----- Exercise materials

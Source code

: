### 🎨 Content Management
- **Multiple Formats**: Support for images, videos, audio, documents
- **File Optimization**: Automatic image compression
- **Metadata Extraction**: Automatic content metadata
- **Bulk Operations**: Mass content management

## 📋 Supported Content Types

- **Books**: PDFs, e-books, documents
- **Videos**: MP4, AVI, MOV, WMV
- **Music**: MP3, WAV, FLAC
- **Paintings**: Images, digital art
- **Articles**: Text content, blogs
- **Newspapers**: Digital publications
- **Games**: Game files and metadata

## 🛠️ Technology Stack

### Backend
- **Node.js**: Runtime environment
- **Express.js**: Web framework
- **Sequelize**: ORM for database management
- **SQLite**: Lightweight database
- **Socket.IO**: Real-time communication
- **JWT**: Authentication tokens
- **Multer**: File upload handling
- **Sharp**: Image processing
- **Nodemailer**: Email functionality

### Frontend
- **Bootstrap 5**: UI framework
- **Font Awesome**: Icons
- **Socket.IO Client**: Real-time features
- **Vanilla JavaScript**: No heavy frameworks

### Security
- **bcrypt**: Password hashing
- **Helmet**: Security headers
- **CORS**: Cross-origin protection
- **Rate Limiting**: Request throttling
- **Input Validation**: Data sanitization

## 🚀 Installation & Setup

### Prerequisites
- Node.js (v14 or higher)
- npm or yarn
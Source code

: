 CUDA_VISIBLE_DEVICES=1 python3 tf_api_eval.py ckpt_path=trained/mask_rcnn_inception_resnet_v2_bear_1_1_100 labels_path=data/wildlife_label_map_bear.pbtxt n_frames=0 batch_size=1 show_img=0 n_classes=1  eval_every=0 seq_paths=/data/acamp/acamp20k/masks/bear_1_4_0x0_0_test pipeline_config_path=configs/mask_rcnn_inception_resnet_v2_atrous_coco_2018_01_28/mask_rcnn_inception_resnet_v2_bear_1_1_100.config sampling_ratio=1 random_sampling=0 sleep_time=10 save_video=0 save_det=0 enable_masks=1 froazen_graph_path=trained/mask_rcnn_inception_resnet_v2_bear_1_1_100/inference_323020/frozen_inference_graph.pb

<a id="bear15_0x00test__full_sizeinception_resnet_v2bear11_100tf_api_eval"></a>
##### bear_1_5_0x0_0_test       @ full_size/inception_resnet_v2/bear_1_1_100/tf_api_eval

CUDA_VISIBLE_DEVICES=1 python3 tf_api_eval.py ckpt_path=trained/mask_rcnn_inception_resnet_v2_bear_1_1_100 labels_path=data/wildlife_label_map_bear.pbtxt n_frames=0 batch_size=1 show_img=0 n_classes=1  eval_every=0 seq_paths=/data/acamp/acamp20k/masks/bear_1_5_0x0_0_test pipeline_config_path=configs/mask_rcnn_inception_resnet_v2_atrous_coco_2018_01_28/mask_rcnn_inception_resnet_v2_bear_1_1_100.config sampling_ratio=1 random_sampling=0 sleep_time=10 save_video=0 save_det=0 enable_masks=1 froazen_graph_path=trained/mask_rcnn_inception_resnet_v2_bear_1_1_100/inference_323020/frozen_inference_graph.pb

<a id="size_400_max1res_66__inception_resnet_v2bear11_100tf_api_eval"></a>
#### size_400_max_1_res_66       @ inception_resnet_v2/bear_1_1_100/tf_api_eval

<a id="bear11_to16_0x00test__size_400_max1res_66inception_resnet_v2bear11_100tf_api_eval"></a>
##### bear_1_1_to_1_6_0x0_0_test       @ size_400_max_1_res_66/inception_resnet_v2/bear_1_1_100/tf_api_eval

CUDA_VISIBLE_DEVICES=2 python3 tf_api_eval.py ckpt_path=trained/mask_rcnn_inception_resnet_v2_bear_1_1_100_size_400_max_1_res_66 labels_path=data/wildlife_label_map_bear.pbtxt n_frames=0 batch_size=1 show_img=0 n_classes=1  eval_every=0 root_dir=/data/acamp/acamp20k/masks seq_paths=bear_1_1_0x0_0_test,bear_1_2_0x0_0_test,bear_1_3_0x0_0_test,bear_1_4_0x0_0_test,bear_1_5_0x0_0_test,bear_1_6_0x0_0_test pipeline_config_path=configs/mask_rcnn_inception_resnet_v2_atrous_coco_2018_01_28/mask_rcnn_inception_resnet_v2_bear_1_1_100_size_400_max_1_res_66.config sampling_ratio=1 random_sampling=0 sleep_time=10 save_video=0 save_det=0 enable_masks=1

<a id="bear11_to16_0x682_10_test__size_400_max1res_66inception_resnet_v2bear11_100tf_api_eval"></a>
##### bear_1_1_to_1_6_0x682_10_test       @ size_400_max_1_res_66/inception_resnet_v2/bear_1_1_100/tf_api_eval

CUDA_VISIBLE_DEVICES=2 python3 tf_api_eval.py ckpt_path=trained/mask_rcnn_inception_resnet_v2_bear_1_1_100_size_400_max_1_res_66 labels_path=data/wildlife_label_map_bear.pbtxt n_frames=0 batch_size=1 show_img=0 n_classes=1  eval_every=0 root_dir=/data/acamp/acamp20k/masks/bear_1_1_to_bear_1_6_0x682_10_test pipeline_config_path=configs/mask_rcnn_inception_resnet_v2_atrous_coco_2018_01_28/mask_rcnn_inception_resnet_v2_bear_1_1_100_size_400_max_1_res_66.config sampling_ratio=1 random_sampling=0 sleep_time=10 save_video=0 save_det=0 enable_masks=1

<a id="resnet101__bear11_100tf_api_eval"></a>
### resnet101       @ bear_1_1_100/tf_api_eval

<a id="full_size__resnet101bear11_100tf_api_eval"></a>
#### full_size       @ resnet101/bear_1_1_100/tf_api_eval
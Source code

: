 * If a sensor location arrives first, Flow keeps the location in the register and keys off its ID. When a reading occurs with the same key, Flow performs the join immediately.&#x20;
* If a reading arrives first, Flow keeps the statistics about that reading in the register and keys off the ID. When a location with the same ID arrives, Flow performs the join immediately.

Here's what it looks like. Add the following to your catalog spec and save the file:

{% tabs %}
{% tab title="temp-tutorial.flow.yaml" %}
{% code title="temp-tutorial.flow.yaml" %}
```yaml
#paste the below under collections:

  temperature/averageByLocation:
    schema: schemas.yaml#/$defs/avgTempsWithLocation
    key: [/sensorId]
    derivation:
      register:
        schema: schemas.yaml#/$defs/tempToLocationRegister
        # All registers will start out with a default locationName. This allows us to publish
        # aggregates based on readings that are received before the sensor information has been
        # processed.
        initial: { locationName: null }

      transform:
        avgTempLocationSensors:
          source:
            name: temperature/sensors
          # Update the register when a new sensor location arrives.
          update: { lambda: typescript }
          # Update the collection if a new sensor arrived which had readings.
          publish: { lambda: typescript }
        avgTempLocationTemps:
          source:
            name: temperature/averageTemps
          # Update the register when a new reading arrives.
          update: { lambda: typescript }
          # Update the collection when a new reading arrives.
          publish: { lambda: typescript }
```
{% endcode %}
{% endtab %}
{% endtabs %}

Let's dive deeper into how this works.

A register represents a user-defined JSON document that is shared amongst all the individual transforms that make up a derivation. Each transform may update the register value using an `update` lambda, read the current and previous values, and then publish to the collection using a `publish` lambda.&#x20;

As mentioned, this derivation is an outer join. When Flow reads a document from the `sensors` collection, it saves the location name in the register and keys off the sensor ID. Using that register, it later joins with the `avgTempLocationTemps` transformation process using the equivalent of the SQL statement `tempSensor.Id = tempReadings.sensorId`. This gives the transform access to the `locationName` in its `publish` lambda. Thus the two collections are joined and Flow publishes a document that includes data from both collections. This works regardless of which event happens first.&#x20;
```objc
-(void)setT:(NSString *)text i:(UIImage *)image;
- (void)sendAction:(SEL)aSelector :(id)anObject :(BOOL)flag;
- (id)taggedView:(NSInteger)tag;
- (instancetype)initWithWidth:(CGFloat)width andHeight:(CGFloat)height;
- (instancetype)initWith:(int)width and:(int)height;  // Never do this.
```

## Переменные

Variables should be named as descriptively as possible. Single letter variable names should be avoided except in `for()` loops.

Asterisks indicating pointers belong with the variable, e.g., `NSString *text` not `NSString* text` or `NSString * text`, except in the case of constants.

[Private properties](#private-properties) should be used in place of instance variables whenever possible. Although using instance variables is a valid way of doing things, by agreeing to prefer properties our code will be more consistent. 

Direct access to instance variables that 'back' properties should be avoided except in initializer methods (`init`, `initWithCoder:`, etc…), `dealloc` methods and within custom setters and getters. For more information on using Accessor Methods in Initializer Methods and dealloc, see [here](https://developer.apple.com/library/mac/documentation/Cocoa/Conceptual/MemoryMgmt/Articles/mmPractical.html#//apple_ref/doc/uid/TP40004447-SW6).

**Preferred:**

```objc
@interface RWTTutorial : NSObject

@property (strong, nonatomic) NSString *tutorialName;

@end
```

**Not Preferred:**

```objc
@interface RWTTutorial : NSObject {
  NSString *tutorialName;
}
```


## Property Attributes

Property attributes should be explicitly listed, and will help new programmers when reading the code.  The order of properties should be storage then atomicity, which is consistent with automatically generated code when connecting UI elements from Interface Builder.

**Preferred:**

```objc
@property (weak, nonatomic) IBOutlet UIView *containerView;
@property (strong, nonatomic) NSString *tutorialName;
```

----------

* Problem to solve
For the data above, state only how many lines include the word "height".

* Solved problem
2